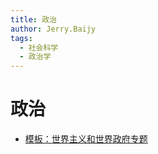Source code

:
 ```yaml
---
title: 政治
author: Jerry.Baijy
tags:
  - 社会科学
  - 政治学
---
```


# 政治

- [模板：世界主义和世界政府专题](https://zh.wikipedia.org/wiki/Template:世界主义和世界政府专题)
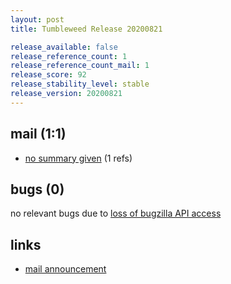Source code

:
 ```yaml
---
layout: post
title: Tumbleweed Release 20200821

release_available: false
release_reference_count: 1
release_reference_count_mail: 1
release_score: 92
release_stability_level: stable
release_version: 20200821
---
```


## mail (1:1)

- [no summary given](https://github.com/boombatower/tumbleweed-review/issues/10) (1 refs)

## bugs (0)

<!--more-->

no relevant bugs due to [loss of bugzilla API access](https://bugzilla.opensuse.org/show_bug.cgi?id=1157722)



## links

- [mail announcement](https://github.com/boombatower/tumbleweed-review/issues/10)
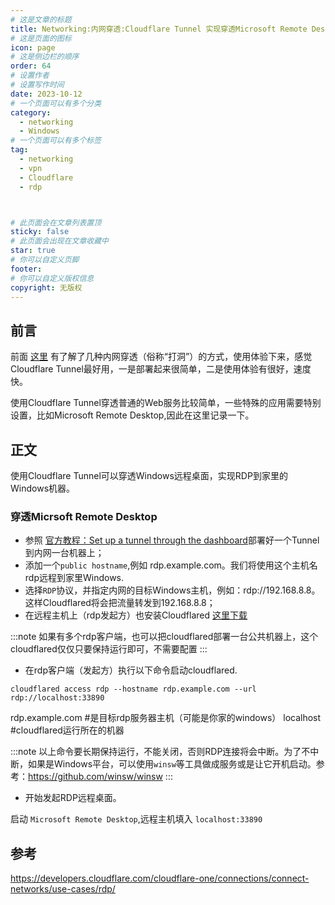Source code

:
 ```yaml
---
# 这是文章的标题
title: Networking:内网穿透:Cloudflare Tunnel 实现穿透Microsoft Remote Desktop
# 这是页面的图标
icon: page
# 这是侧边栏的顺序
order: 64
# 设置作者
# 设置写作时间
date: 2023-10-12
# 一个页面可以有多个分类
category:
  - networking
  - Windows
# 一个页面可以有多个标签
tag:
  - networking
  - vpn
  - Cloudflare
  - rdp



# 此页面会在文章列表置顶
sticky: false
# 此页面会出现在文章收藏中
star: true
# 你可以自定义页脚
footer: 
# 你可以自定义版权信息
copyright: 无版权
---
```





## 前言

前面 [这里](https://blog.solex-inc.com/zh/%E4%BF%A1%E6%81%AF%E6%8A%80%E6%9C%AF/%E7%BD%91%E7%BB%9C/reverse_proxyies.html) 有了解了几种内网穿透（俗称“打洞”）的方式，使用体验下来，感觉Cloudflare Tunnel最好用，一是部署起来很简单，二是使用体验有很好，速度快。

使用Cloudflare Tunnel穿透普通的Web服务比较简单，一些特殊的应用需要特别设置，比如Microsoft Remote Desktop,因此在这里记录一下。



## 正文

使用Cloudflare Tunnel可以穿透Windows远程桌面，实现RDP到家里的Windows机器。




### 穿透Micrsoft Remote Desktop

- 参照 [官方教程：Set up a tunnel through the dashboard](https://developers.cloudflare.com/cloudflare-one/connections/connect-networks/get-started/create-remote-tunnel/)部署好一个Tunnel到内网一台机器上；
- 添加一个`public hostname`,例如 rdp.example.com。我们将使用这个主机名rdp远程到家里Windows.
- 选择`RDP`协议，并指定内网的目标Windows主机，例如：rdp://192.168.8.8。这样Cloudflared将会把流量转发到192.168.8.8；
- 在远程主机上（rdp发起方）也安装Cloudflared [这里下载](https://developers.cloudflare.com/cloudflare-one/connections/connect-networks/downloads/)

:::note
如果有多个rdp客户端，也可以把cloudflared部署一台公共机器上，这个cloudflared仅仅只要保持运行即可，不需要配置
:::

- 在rdp客户端（发起方）执行以下命令启动cloudflared.
```
cloudflared access rdp --hostname rdp.example.com --url rdp://localhost:33890
```
rdp.example.com #是目标rdp服务器主机（可能是你家的windows）
localhost  #cloudflared运行所在的机器

:::note
以上命令要长期保持运行，不能关闭，否则RDP连接将会中断。为了不中断，如果是Windows平台，可以使用`winsw`等工具做成服务或是让它开机启动。参考：https://github.com/winsw/winsw
:::

- 开始发起RDP远程桌面。

启动 `Microsoft Remote Desktop`,远程主机填入 `localhost:33890`



## 参考
https://developers.cloudflare.com/cloudflare-one/connections/connect-networks/use-cases/rdp/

▸ What needs to be done
Look through the entries, and return every line that the word "github" appears in.

▸ Finished task
- [no summary given](https://github.com/boombatower/tumbleweed-review/issues/10) (1 refs)
- [mail announcement](https://github.com/boombatower/tumbleweed-review/issues/10)
以上命令要长期保持运行，不能关闭，否则RDP连接将会中断。为了不中断，如果是Windows平台，可以使用`winsw`等工具做成服务或是让它开机启动。参考：https://github.com/winsw/winsw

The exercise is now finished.